I hate that after 8 years of having the same PCM, now because of a contractor change with Tricare, I have to give him up. I had such a bad experience with my last one (He is the one that treated me like a hypochondriac for almost a year before my thymoma and MG were diagnosed) I HATE to get a new one. He has been so good to me. I know many of you how hard it is to find someone you trust with what we have to deal with. Just venting. I already have to go out of network to see my neuro and cannot afford all of the OON fees for routine visits. *sigh*

My condolences. It is so important to have a Primary who can move you through the system and that you trust. It sucks that you have to change. Where I live you cannot change, if you have one that's it - no moving around looking for a better option (we truly wish we could get my wife and daughter under mine but they have a different one already.)

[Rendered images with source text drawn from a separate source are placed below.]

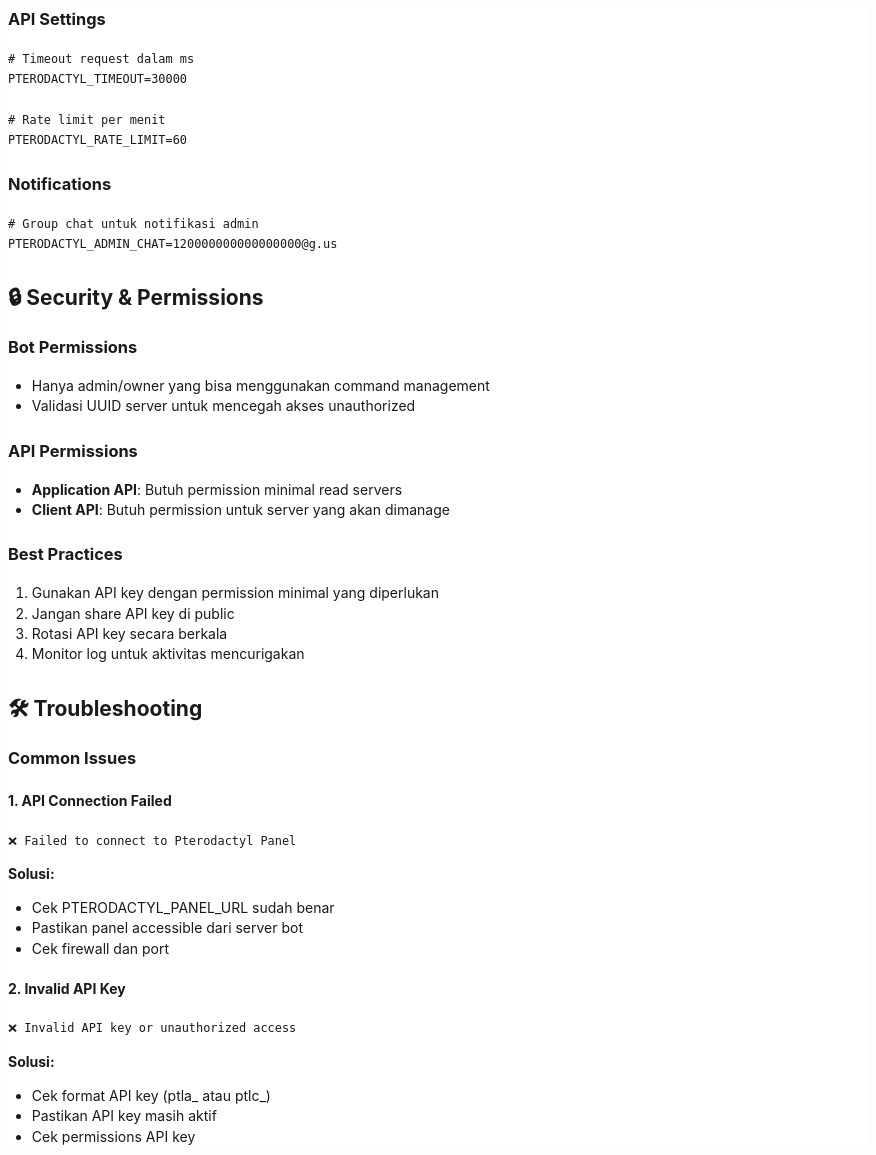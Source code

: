 ### API Settings

```env
# Timeout request dalam ms
PTERODACTYL_TIMEOUT=30000

# Rate limit per menit
PTERODACTYL_RATE_LIMIT=60
```

### Notifications

```env
# Group chat untuk notifikasi admin
PTERODACTYL_ADMIN_CHAT=120000000000000000@g.us
```

## 🔒 Security & Permissions

### Bot Permissions
- Hanya admin/owner yang bisa menggunakan command management
- Validasi UUID server untuk mencegah akses unauthorized

### API Permissions
- **Application API**: Butuh permission minimal read servers
- **Client API**: Butuh permission untuk server yang akan dimanage

### Best Practices
1. Gunakan API key dengan permission minimal yang diperlukan
2. Jangan share API key di public
3. Rotasi API key secara berkala
4. Monitor log untuk aktivitas mencurigakan

## 🛠️ Troubleshooting

### Common Issues

#### 1. API Connection Failed
```
❌ Failed to connect to Pterodactyl Panel
```
**Solusi:**
- Cek PTERODACTYL_PANEL_URL sudah benar
- Pastikan panel accessible dari server bot
- Cek firewall dan port

#### 2. Invalid API Key
```
❌ Invalid API key or unauthorized access
```
**Solusi:**
- Cek format API key (ptla_ atau ptlc_)
- Pastikan API key masih aktif
- Cek permissions API key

Why don'y you ask your neuro for a suggestion for a new GP? Often if doctor have a professional relationship referring patients, they respect each others opinion enough so that the diagnosis and treatment are not rescrutinized.

Best of luck
kathie

I agree, ask your neurologist if he/she knows anyone, that's what we did when I was first undergoing tests for what was wrong with me. I was kinda "in between doctors" and when my symptoms came out, we tried going to my mom's (she had taken me a few times) but she refused That was the end for her for me and my mom. I went to our local neurologist (who my mom knew from working in the hospital) and we asked her for a new internist and she is the best doctor EVER! She is so easy to talk to, it's like you're not even seeing a doctor.

But more importantly, if you ask your neurologist for one, then that means they have a connection with someone, they like their practices, etc so when you are sick/in the hospital etc you know the doctors won't buttheads (or, they won't buttheads TOO much), and that can help make communication muuuch easier between offices.